[This is picking up on the thread I began here: https://www.statalist.org/forums/for...normal-density]

I'm trying to fit by Maximum Likelihood measurement error models using the specifications of Kapteyn and Ypma (Journal of Labor Economics, 2007: https://www.jstor.org/stable/10.1086...o_tab_contents). They are essentially mixture models involving evaluation of multivariate normal distributions: see their Appendix B for likelihood functions for their general model. I am trying, at least initially, to fit their 'basic model'.

My likelihood evaluator function for the basic model is currently as follows (in a do-file called basic_ll6.do):

Code:
capture program drop basic_ll6

prog def basic_ll6

    version 8.2
    
    args lnf mu_xi atrho lsig_xi lsig_eta
    
    tempname m v11 v12 v22 M V X r d
    
    scalar `m' = `mu_xi'
    
    scalar `r' = (exp(2*`atrho') - 1) / (exp(2*`atrho') + 1) // rho
    
    matrix `M' = ( `m', `m' )
    
    scalar `v11' =  (exp(`lsig_xi'))^2
    
    scalar `v12' = ((1+`r')*(exp(`lsig_xi'))^2)  ///
        /( exp(`lsig_xi')*sqrt((1+`r')^2)*((exp(`lsig_xi'))^2) + ((exp(`lsig_eta'))^2) )
    
    scalar `v22' = ((1+`r')^2)*((exp(`lsig_xi'))^2) + (exp(`lsig_eta'))^2
    
    matrix `V' = (  `v11' , `v12' \ `v12', `v22'   )
    
    capture {
                // check that `V' is pos semi definite
        scalar `d' = det(`V')
        if scalar(`d') < 0 error 506  
    }
    
    putmata X1 = ($R_i $S_i)
    mata:      
        M1 = st_matrix("`M'")
        V1 = st_matrix("`V'")
        myeval = __lnmvnormalden(M1,V1,X1)    
    end
    
    getmata `result' = myeval
    
    qui replace `lnf' = `result' if $L_i == 0
    
    qui replace `lnf' = lnnormalden($R_i, `mu_xi', exp(`lsig_xi')) ///
            if $L_i == 1
    
end
Observe the call to Mata to evaluate a bivariate normal density. (Evaluation can only be done in Mata; not in Stata -- see the Statalist thread cited at the beginning of this post.)

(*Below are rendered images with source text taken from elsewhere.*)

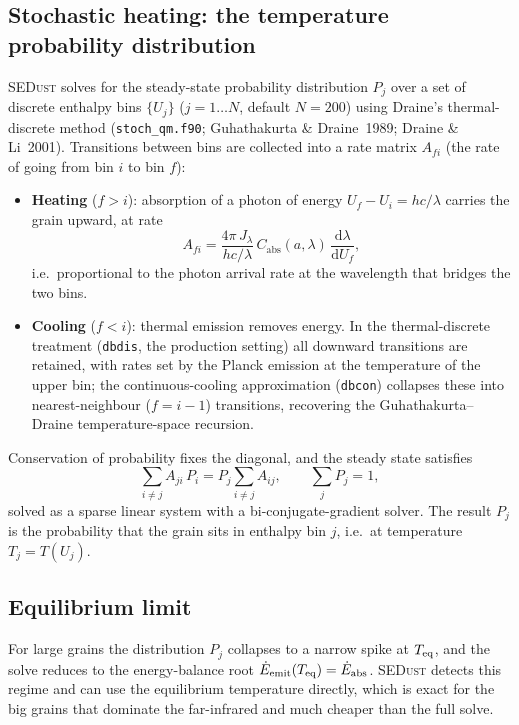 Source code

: \documentclass[english,a4paper]{kiseon_memo}
\newcommand{\Cabs}{C_{\mathrm{abs}}}
\newcommand{\Jlam}{J_\lambda}
\newcommand{\dd}{\mathrm{d}}
\newcommand{\code}[1]{\texttt{#1}}
\newcommand{\file}[1]{\texttt{#1}}
\begin{document}
\subsection{Stochastic heating: the temperature probability distribution}
\textsc{SEDust} solves for the steady-state probability distribution $P_j$ over
a set of discrete enthalpy bins $\{U_j\}$ ($j=1\ldots N$, default $N=200$) using
Draine's thermal-discrete method (\file{stoch\_qm.f90}; Guhathakurta \&
Draine~1989; Draine \& Li~2001).  Transitions between bins are collected into a
rate matrix $A_{fi}$ (the rate of going from bin $i$ to bin $f$):
\begin{itemize}
\item \textbf{Heating} ($f>i$): absorption of a photon of energy
      $U_f-U_i=hc/\lambda$ carries the grain upward, at rate
      \begin{equation}
        A_{fi} = \frac{4\pi\,\Jlam}{hc/\lambda}\,\Cabs(a,\lambda)\,
                 \frac{\dd\lambda}{\dd U_f},
      \end{equation}
      i.e.\ proportional to the photon arrival rate at the wavelength that
      bridges the two bins.
\item \textbf{Cooling} ($f<i$): thermal emission removes energy.  In the
      thermal-discrete treatment (\code{dbdis}, the production setting) all
      downward transitions are retained, with rates set by the Planck emission
      at the temperature of the upper bin; the continuous-cooling approximation
      (\code{dbcon}) collapses these into nearest-neighbour ($f=i-1$)
      transitions, recovering the Guhathakurta--Draine temperature-space
      recursion.
\end{itemize}
Conservation of probability fixes the diagonal, and the steady state satisfies
\begin{equation}
  \sum_{i\neq j} A_{ji}\,P_i = P_j \sum_{i\neq j} A_{ij},
  \qquad \sum_j P_j = 1,
\end{equation}
solved as a sparse linear system with a bi-conjugate-gradient solver.  The
result $P_j$ is the probability that the grain sits in enthalpy bin $j$, i.e.\
at temperature $T_j=T(U_j)$.

\subsection{Equilibrium limit}
For large grains the distribution $P_j$ collapses to a narrow spike at
$T_{\rm eq}$, and the solve reduces to the energy-balance root
$\dot E_{\rm emit}(T_{\rm eq})=\dot E_{\rm abs}$.  \textsc{SEDust} detects this
regime and can use the equilibrium temperature directly, which is exact for the
big grains that dominate the far-infrared and much cheaper than the full solve.
\end{document}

My immediate problem is that if I run basic_ll6.do, Stata throws an error. Here is an extract from the log-file after a set trace on:

Code:
   --------------------------------------------------------- begin getmata ---
    - version 11
    - syntax [anything(name=getlist id="getlist" equalok)] [, DOUBLE FORCE ID(s
> tring) REPLACE UPdate]
    - mata: get()
= invalid vector or matrix name
    ----------------------------------------------------------- end getmata ---
r(198);
Thus Mata treats the matrix with temporary name `M' as undefined in st_matrix("`M'"). The same error is thrown if I place the run command within a do-file surrounded by code reading in the data and setting up the ml command.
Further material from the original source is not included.